Global stock markets were relatively quiet this morning prior to the opening bell in New York. But the calm is an eerie one — all eyes are on the bond market, which is signalling, loudly, that it does not like President Trump’s “big beautiful bill” because it will likely increase the U.S. national debt. The bill has passed the House and is now heading to the Senate.

The Treasury Department’s auction of $16 billion in new 20-year bonds should have been routine. But the yield on those Treasuries (the amount investors demand for buying the bonds) rose from 4.6% to 5.05% — a signal that the market is very much not in the mood for more U.S. debt.

“These auctions typically don’t make headlines, but this one sparked investor concerns about growing uncertainty in U.S. economic policy—particularly whether the market can absorb the refinancing of nearly $3 trillion in U.S. debt maturing in 2025,” Convera’s Kevin Ford told clients in a note seen by Fortune this morning. “While the 20-year bond isn’t as liquid as other maturities, the lack of demand raised red flags in the market.”

Saxo Bank’s Charu Chanana agreed: “The bond market is sending out distress flares. Yields are climbing—but instead of strengthening the U.S. dollar, they are coinciding with a weaker USD. For investors, this isn’t a vote of confidence in U.S. growth. It’s a sign that something may be breaking beneath the surface.”

Bond analysts don’t normally write stuff like this. Bond trading is supposed to be boring.

Their vocal worrying is triggered by the progression of President Trump’s “big, beautiful bill” from the House to the Senate. The tax cuts and spending in the bill would increase U.S. national debt to 134% of GDP, according to Moody’s, which recently downgraded the quality of that debt.

“People are getting fed up. It’s clear that there are no adults in the room in Washington. Zero. No accountability,” John Fath of BTG Pactual Asset Management, told Bloomberg. “You have to ask yourself, what is it going to take?

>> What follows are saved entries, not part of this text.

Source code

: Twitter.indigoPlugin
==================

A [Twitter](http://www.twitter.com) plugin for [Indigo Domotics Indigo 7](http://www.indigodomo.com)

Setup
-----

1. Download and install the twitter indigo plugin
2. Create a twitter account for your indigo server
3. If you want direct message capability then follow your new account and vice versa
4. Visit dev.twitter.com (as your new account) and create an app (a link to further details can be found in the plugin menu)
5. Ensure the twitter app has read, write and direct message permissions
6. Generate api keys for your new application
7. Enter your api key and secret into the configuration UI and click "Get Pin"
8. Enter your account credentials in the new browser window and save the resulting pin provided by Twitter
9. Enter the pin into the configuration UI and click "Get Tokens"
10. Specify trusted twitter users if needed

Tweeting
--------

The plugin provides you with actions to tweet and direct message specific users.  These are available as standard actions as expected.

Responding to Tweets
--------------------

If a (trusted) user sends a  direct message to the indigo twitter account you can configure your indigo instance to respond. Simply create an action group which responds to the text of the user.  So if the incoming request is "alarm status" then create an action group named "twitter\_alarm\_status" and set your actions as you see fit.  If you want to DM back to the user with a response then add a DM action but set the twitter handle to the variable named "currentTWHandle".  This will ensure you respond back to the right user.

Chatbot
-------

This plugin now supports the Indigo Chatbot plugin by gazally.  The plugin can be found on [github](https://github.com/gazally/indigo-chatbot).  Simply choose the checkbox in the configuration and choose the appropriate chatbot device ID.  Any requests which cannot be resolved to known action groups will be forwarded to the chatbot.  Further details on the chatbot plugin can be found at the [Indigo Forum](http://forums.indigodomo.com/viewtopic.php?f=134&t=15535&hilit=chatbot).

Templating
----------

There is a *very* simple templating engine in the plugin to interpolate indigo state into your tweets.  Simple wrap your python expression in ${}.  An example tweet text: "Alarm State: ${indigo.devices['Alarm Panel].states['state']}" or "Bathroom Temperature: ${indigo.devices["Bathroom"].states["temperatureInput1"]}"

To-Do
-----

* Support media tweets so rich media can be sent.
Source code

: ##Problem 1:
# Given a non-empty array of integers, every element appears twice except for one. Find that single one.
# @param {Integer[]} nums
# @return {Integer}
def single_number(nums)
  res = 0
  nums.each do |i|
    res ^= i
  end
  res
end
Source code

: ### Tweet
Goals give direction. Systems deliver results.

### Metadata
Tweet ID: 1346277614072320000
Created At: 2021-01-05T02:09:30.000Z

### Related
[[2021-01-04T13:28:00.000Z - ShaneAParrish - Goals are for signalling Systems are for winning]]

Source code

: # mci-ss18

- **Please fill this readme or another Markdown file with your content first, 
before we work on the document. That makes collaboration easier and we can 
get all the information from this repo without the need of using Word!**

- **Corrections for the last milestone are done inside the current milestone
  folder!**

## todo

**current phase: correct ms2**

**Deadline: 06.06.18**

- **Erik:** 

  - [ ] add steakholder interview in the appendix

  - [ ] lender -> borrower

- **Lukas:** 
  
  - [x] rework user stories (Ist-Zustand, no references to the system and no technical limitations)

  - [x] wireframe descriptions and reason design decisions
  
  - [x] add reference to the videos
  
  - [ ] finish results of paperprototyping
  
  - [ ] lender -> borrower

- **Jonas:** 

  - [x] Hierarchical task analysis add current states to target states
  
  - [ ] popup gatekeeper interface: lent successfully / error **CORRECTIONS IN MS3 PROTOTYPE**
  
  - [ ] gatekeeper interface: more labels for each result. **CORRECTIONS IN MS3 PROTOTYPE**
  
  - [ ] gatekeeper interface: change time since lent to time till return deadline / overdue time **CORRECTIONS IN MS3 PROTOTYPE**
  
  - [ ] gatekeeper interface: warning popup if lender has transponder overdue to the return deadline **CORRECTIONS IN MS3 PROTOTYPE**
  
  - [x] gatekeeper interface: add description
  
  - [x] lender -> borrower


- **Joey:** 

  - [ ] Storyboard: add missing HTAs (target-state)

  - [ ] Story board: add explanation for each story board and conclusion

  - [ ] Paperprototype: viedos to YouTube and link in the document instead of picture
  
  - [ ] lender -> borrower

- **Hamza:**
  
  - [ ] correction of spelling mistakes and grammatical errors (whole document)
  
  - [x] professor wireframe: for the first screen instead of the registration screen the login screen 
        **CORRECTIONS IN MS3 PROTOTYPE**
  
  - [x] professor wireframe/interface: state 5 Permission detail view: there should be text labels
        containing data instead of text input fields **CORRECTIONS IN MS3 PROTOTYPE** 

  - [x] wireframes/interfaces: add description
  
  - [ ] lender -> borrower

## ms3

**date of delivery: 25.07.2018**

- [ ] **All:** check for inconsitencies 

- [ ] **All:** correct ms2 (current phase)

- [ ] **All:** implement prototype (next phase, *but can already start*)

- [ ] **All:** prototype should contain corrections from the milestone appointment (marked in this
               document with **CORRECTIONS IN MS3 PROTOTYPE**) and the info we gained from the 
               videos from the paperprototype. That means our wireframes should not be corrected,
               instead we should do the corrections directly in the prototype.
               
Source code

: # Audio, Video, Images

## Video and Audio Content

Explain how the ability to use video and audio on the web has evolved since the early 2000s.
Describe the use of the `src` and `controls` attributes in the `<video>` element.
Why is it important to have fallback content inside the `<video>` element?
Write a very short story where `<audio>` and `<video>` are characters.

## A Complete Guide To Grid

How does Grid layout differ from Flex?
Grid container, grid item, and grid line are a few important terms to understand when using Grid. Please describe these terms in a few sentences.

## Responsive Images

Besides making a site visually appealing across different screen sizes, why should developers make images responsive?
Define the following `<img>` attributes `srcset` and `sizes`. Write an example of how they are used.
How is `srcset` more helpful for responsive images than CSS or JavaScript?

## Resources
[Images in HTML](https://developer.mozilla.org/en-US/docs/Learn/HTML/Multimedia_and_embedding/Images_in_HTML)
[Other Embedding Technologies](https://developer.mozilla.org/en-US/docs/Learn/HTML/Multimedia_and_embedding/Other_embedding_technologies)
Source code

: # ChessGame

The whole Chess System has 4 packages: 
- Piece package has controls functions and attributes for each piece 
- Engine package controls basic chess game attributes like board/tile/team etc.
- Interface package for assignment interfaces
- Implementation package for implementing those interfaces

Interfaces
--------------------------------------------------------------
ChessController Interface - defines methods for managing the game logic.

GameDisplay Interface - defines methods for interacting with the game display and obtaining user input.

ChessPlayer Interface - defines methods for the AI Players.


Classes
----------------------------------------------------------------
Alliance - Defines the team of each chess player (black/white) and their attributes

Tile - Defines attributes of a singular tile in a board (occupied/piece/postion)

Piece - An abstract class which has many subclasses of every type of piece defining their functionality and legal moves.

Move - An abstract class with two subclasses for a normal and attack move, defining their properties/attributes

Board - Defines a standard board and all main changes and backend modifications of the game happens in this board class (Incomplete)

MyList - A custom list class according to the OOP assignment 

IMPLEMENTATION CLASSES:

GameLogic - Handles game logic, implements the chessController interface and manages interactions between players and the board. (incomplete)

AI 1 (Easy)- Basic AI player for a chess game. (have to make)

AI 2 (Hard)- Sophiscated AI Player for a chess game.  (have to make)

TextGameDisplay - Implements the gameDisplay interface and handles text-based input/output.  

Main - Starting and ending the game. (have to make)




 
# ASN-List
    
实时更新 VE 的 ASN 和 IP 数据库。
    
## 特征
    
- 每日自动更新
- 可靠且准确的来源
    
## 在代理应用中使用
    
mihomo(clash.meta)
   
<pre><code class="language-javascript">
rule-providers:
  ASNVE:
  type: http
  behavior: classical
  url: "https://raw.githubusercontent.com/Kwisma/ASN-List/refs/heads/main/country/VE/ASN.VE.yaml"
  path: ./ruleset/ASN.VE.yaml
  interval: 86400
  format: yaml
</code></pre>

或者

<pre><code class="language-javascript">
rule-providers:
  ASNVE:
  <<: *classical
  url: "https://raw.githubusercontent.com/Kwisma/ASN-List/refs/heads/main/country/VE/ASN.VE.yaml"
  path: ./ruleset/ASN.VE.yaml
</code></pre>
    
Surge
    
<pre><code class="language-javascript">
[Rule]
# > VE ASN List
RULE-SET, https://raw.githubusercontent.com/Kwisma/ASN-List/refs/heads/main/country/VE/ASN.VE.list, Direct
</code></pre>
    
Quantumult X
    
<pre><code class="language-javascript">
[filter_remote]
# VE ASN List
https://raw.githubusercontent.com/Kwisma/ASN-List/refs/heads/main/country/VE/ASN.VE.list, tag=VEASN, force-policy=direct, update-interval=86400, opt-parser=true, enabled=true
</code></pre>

It’s going to be the price action.”

Vincent Mortier, chief investment officer at asset manager Amundi, told the Financial Times: “The US is no longer the ultimate and only perceived safe haven … The country has become the home of extreme fiscal undiscipline.”

Even the calm voices are predicting macro doom. “With very rare exceptions, the Moody’s downgrade of US debt should have no impact on the ability of institutional investors to continue to own US Treasury bonds,” Lotfi Karoui and her team at Goldman Sachs told clients. “We are, of course, mindful that the combined effect of a challenging fiscal outlook and the upcoming stagflationary shock from tariffs will likely continue to put a floor on the term premium. But a material slowdown in growth would, in our view, eventually push yields lower.”

Here’s a snapshot of the action prior to the opening bell in New York:

  • The S&P 500 closed flat at 5,842.01 yesterday. 
  • Coinbase rose 5% on the day, buoyed by investor enthusiasm around the president’s “crypto dinner.” 
  • S&P futures were flat this morning prior to the open. 
  • Bond yields spiked on worries about the fiscal stability of the U.S. The 10-year Treasury hit 4.63% and the 30-year Treasury hit 5.15%. 
  • India’s Nifty 50 was up 1% this morning. 
  • Japan’s Nikkei 225 was up 0.5%. 
  • The Stoxx Europe 600 was up 0.3% in early trading.